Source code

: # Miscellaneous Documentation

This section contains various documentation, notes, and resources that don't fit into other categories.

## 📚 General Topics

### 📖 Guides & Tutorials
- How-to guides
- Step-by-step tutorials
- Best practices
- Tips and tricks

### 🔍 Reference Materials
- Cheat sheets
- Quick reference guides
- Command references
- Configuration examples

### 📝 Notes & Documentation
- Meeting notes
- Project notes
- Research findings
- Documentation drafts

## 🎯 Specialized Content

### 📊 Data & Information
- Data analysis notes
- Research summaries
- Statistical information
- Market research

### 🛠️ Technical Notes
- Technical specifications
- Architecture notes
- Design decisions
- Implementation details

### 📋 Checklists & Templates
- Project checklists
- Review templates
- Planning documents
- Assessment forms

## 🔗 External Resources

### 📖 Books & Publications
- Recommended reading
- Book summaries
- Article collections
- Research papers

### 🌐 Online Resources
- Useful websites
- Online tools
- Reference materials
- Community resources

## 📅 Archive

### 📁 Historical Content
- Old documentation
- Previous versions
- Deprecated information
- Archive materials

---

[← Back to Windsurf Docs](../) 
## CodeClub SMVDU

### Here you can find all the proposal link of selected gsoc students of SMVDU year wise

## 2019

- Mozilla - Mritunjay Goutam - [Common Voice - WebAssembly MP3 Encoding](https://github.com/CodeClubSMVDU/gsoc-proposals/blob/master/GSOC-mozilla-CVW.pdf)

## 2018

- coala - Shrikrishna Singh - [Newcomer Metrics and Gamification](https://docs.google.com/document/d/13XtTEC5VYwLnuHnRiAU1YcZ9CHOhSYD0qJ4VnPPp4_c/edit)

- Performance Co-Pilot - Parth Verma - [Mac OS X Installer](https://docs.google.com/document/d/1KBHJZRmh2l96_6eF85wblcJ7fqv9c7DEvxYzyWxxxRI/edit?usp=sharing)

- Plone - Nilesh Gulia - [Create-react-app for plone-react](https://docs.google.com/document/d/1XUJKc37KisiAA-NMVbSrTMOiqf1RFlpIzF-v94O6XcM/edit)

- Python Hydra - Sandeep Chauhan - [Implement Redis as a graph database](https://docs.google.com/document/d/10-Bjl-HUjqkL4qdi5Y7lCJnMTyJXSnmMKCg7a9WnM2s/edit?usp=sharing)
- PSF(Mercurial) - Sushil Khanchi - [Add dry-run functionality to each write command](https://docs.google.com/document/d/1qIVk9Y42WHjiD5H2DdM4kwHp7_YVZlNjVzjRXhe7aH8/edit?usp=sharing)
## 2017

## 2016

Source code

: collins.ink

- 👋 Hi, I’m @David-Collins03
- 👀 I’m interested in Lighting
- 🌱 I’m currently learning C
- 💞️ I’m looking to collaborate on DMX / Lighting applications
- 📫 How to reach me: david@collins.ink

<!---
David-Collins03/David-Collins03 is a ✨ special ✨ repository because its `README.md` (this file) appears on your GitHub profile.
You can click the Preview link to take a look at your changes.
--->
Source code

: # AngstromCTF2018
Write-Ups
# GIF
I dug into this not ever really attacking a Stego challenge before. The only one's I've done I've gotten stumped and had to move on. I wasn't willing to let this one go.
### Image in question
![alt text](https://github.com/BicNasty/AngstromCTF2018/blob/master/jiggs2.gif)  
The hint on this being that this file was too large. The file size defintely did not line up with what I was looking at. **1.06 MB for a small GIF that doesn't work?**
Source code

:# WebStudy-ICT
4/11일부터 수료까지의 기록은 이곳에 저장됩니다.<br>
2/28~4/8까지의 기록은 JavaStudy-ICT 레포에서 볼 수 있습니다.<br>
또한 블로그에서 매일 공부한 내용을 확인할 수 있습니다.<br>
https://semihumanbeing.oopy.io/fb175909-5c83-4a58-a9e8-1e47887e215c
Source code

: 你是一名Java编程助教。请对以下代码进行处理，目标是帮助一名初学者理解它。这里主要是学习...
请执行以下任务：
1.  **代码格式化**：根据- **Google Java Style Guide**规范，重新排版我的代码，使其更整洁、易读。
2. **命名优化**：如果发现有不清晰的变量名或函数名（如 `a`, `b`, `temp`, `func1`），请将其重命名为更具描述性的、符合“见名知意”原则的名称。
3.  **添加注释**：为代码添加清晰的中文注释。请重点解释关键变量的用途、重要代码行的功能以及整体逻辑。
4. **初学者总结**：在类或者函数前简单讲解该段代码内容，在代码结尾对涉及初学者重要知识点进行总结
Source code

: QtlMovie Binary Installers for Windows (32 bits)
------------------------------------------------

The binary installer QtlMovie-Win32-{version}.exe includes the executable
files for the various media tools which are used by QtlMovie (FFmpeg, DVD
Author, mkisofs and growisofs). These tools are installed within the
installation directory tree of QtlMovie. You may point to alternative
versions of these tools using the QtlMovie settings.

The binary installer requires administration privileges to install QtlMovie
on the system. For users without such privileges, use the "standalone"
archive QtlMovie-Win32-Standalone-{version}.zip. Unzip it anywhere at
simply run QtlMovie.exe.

+ + + + + + +

HOW TO COMPLETE THIS TASK
Return all lines from the entries that contain the string "your".

WRITTEN ANSWER
David-Collins03/David-Collins03 is a ✨ special ✨ repository because its `README.md` (this file) appears on your GitHub profile.
You can click the Preview link to take a look at your changes.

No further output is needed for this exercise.